Case Law Alerts
It was reversible error for trial court to deny motions to strike two jurors for cause when the judge was not present during voir dire and did not personally assess their tones of voice and demeanor.
In this medical malpractice case, three jurors expressed views during during voir dire that medical malpractice lawsuits negatively affect the cost of medical care and that there should be a maximum amount of money awardable to injured parties. The trial judge was not present during voir dire. The plaintiff moved to strike all three jurors for cause, and the trial judge granted the motion for one of the jurors, but denied the other two. The plaintiff then used his last preemptory strike, and the remaining juror became an alternate. The jury returned a verdict in favor of the defendants, which the plaintiff appealed, arguing that the trial judge committed reversible error when he “arbitrarily denied” the motion to strike for cause because the judge did not witness the jurors’ conduct and demeanor during voir dire. The Superior Court reversed and remanded, holding that the jurors “expressed the slightest ground of prejudice,” and despite their statements that they could follow the court’s instructions and be fair and impartial, the jurors should have been dismissed because the judge was not present to assess their tones of voice and demeanor. As such, the trial judge’s ruling was reversible error and the case was remanded for a second trial.

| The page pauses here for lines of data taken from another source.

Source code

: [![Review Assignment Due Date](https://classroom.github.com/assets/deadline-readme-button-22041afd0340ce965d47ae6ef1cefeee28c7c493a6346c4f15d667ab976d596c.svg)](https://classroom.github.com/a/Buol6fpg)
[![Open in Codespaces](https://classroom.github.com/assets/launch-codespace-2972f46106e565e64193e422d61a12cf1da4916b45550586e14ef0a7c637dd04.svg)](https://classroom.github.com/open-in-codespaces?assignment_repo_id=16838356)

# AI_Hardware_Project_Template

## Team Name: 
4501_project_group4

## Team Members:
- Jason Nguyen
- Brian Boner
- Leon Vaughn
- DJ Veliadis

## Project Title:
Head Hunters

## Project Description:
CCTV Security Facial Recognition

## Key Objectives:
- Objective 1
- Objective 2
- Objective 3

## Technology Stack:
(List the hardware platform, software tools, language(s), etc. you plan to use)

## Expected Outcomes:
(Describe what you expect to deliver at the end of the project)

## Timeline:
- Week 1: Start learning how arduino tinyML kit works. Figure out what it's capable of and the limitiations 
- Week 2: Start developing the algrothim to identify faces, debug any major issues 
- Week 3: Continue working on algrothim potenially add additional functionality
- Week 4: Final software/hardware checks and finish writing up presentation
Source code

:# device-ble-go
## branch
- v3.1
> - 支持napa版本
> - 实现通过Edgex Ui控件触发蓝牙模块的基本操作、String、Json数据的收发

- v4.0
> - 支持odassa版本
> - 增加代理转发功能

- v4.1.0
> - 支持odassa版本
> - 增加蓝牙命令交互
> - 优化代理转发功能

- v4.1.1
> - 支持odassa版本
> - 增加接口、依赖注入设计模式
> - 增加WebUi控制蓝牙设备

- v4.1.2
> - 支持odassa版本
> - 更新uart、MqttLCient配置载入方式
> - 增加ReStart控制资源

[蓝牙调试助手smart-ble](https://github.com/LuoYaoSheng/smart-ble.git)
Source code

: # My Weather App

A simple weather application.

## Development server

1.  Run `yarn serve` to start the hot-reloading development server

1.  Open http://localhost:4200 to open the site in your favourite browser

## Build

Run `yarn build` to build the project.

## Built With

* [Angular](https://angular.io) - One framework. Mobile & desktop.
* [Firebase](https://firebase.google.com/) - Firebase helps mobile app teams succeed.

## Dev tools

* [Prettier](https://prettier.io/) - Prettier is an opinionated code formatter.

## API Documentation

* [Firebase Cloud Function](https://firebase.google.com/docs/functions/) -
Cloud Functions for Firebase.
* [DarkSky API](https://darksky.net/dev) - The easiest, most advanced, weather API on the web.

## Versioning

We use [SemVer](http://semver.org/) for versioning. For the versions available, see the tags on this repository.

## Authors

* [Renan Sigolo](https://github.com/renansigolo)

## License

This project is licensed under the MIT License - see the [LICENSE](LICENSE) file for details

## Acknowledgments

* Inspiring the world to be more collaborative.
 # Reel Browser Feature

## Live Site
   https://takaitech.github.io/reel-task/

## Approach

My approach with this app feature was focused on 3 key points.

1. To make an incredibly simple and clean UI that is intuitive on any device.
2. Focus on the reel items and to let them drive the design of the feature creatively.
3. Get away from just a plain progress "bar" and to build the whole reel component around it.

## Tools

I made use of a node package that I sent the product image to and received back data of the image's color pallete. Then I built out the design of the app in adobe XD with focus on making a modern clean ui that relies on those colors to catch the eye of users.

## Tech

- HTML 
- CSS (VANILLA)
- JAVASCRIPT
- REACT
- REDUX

Case Law Alerts, 1st Quarter, January 2020 is prepared by Marshall Dennehey Warner Coleman & Goggin to provide information on recent developments of interest to our readers. This publication is not intended to provide legal advice for a specific situation or to create an attorney-client relationship. Copyright © 2020 Marshall Dennehey Warner Coleman & Goggin, all rights reserved. This article may not be reprinted without the express written permission of our firm.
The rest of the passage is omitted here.